═════ Supplied entries ═════

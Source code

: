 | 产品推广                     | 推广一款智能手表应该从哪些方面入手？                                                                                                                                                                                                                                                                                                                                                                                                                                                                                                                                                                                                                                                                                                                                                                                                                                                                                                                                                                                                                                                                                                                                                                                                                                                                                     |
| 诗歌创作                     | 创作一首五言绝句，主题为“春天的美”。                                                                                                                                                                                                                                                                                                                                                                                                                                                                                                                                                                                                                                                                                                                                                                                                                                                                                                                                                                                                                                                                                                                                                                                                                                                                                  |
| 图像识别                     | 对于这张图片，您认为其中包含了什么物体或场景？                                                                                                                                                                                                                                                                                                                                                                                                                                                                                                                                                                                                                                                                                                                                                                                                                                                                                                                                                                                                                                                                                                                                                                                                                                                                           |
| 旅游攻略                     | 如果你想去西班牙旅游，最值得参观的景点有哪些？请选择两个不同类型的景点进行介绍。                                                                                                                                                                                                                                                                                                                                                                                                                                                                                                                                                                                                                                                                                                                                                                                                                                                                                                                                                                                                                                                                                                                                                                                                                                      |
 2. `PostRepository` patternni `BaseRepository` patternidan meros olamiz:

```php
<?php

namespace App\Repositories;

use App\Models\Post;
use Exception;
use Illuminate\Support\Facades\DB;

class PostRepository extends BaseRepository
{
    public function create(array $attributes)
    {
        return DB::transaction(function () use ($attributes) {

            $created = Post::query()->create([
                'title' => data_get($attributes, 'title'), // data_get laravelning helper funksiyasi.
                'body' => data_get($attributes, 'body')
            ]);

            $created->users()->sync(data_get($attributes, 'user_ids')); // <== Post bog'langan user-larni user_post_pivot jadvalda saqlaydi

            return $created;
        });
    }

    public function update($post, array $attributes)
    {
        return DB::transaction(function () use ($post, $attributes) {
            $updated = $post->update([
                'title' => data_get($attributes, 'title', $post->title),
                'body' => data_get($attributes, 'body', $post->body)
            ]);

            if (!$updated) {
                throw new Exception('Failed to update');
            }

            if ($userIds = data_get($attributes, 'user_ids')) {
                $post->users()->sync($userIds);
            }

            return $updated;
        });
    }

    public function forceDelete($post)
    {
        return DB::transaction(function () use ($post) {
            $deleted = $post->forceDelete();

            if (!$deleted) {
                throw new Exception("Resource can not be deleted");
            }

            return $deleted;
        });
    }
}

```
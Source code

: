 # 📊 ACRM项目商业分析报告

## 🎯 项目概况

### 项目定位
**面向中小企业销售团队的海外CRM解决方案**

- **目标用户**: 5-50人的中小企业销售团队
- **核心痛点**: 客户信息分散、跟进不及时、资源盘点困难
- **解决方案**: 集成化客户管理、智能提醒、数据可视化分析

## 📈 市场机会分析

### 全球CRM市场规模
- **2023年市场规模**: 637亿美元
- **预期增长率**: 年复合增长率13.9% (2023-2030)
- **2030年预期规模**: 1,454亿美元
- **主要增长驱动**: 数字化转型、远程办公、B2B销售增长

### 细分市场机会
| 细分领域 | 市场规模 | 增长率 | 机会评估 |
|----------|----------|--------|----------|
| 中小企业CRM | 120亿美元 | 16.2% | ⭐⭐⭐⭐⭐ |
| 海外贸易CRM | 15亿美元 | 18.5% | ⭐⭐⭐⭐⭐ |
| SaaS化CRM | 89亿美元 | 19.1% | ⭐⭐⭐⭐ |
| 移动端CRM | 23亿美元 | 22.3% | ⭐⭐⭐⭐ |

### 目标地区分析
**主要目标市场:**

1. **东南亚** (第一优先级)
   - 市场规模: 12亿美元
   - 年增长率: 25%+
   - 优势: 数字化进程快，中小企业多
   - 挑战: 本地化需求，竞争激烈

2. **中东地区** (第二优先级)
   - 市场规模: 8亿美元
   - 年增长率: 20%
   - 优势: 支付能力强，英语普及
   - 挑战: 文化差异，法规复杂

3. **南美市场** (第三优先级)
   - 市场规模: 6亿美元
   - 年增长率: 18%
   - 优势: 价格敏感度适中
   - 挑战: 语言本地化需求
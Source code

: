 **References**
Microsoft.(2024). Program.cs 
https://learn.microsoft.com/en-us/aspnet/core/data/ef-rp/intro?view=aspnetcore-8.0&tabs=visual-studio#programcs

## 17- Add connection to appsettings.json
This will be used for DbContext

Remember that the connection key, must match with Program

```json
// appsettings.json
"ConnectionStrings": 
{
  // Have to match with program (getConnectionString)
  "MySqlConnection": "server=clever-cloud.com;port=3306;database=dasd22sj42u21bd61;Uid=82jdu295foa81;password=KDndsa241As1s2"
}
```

═════

Required action →
Search the entries above for "function". Show every line that has it.

Solved exercise →
    public function create(array $attributes)
        return DB::transaction(function () use ($attributes) {
    public function update($post, array $attributes)
        return DB::transaction(function () use ($post, $attributes) {
    public function forceDelete($post)
        return DB::transaction(function () use ($post) {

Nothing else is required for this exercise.